How would you like fellow Anglicans (bishops, churches, the average parishioner) to grow in regards to justice and mercy issues?
Please do not see immigrants as threats to America but as souls in need of Christ. Especially in regards to the many new refugees from the Islamic countries, we can be tempted to follow the example of many in our world and treat them as enemies. However, Jesus calls us to love our enemies. Many people from the Muslim world are searching deep in their hearts for a better way but they have heard all kinds of falsehoods about the West. We in the church have an opportunity to present them with the medicine of Christ through our love and kindness. Learn what you can about Islam and the Middle East and then have the courage to break down the walls and extend love.

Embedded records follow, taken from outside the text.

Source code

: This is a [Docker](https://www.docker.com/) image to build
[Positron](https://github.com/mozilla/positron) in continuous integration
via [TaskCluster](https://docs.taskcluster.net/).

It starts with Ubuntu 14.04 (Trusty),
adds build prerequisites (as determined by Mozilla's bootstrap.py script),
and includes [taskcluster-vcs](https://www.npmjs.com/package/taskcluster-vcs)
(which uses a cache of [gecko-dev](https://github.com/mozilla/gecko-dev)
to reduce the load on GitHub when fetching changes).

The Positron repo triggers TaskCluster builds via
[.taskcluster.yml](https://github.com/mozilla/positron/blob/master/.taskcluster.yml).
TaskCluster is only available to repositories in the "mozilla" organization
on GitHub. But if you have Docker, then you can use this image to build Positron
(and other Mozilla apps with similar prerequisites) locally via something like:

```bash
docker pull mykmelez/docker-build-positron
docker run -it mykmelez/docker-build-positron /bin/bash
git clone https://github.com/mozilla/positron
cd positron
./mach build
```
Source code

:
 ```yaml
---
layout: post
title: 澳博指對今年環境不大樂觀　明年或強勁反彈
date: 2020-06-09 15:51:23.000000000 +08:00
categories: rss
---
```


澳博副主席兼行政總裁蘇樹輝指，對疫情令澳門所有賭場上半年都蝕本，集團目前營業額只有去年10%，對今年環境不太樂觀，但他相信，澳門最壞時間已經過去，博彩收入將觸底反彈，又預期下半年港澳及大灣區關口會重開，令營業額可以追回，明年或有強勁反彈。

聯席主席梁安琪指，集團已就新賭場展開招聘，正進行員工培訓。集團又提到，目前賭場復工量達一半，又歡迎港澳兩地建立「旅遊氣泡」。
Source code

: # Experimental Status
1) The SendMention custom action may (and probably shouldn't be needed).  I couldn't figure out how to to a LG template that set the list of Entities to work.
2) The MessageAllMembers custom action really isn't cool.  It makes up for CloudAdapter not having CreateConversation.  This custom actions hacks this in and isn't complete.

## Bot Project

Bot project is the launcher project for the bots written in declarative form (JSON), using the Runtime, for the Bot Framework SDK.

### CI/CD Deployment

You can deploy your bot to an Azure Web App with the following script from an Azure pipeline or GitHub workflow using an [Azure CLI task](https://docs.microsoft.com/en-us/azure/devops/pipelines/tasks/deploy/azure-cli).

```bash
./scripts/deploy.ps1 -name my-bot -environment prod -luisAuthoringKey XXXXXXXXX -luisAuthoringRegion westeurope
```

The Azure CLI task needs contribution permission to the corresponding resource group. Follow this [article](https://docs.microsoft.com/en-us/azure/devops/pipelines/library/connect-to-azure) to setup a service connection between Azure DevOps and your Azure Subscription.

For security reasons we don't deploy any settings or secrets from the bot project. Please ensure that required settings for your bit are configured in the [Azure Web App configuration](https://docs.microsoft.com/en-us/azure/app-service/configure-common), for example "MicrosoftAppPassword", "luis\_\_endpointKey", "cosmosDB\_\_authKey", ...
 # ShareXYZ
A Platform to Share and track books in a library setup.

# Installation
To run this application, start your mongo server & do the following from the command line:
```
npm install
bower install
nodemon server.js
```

Our generation will be responsible for how we handle this moment.
What are your favorite books related to justice and mercy issues?
Cry the Beloved Country, Allen Paton Beloved, Toni Morrison The writings of Dorothy Day The Gospel of Matthew The writings of St. Theresa of Calcutta
What are your favorite movies related to justice and mercy issues?
The Mission
What do you wish people knew about justice ministry in general or specific arenas of justice work?
I'll speak specifically about immigration ministry. I wish that people realized how many of the immigrants among us have endured serious traumas that place them in need of healing communities. It breaks my heart that our society is comfortable with allowing immigrant communities to keep to themselves. The brave people who come and live in our nation from other places often have much to teach us and display a strength of spirit that surprises me on a regular basis. They also need advocates. I've been shocked at how difficult it is for people from other countries to navigate life in our country, not only because it is different but because their voices are not taken seriously by those in power.
What would you like to see happen in ACNA in regards to work of justice and mercy?
I would like us to be famous for being a church that not only love the poor but is comprised of the poor.
Tell us a bit about your story and your heart for justice and mercy.
I grew up in a household of two ministries. My father was a Presbyterian pastor at a mid-sized upper middle-class parish and my mother worked with Urban Young Life. When I was in college the Lord gave me a very specific vision to help the church do what the para-church often does. The church should be welcoming people at the margins so that those who benefit from ministry to the least of these can be welcomed into an actual church family. My God's grace that vision has come to fruition through the ministry of Tree of Life Anglican Church.